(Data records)
-*-

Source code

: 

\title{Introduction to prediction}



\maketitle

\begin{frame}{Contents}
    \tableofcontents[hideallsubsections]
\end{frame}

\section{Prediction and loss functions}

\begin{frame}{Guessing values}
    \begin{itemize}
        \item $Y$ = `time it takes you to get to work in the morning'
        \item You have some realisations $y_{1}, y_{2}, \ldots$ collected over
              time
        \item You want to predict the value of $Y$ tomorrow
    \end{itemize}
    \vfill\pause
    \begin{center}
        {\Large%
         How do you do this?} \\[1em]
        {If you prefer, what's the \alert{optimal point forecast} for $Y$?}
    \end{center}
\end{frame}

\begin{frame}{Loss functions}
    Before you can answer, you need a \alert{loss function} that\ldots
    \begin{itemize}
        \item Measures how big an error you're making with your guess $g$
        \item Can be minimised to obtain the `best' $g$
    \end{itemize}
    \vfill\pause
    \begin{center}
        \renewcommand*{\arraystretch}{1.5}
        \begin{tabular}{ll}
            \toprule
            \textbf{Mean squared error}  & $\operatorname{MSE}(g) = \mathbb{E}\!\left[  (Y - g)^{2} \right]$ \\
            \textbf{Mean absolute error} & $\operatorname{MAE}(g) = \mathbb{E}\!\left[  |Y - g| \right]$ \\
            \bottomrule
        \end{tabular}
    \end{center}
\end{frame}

-*-

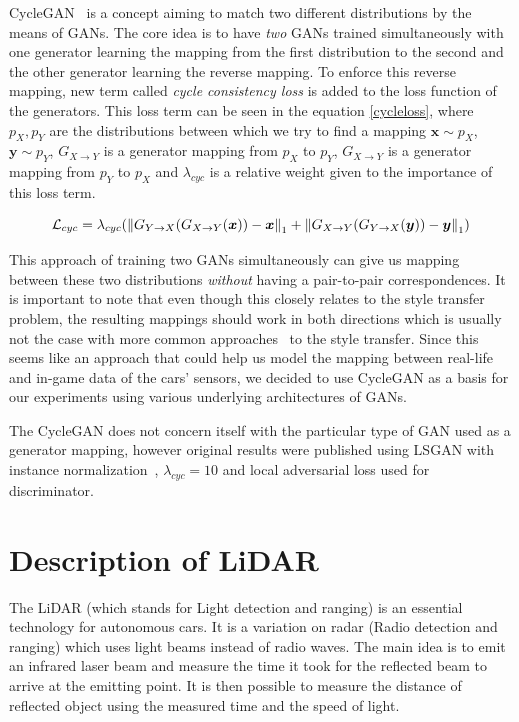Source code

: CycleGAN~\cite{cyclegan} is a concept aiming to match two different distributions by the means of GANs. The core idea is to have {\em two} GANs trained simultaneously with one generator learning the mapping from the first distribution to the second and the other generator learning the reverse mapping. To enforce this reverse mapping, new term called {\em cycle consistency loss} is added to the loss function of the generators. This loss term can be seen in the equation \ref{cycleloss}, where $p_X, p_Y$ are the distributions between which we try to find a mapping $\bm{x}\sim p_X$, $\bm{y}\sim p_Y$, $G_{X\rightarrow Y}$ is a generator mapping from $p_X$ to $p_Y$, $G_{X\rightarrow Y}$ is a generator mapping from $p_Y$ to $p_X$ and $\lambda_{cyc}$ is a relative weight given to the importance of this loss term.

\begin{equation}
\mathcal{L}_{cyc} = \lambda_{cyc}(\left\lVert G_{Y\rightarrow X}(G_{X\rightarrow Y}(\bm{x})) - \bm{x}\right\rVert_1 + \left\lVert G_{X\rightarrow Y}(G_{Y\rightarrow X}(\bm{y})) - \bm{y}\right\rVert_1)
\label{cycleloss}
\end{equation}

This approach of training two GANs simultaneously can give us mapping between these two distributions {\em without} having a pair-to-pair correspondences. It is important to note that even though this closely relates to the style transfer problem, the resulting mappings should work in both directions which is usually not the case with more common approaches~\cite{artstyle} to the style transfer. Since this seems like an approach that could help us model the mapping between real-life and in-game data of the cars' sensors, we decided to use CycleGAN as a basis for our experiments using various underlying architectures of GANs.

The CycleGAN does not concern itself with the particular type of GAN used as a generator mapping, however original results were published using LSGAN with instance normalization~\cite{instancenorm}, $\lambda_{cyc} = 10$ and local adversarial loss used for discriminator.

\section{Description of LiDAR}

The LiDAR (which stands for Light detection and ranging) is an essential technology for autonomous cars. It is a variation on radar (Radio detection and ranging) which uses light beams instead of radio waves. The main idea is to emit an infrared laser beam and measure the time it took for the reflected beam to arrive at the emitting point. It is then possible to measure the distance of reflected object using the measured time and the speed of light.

-*-

- _PROBLEM TO WORK ON_:
A copy of each line above that holds the word "operatorname" is the expected answer.

- _RESULT FOR THIS EXERCISE_:
            \textbf{Mean squared error}  & $\operatorname{MSE}(g) = \mathbb{E}\!\left[  (Y - g)^{2} \right]$ \\
            \textbf{Mean absolute error} & $\operatorname{MAE}(g) = \mathbb{E}\!\left[  |Y - g| \right]$ \\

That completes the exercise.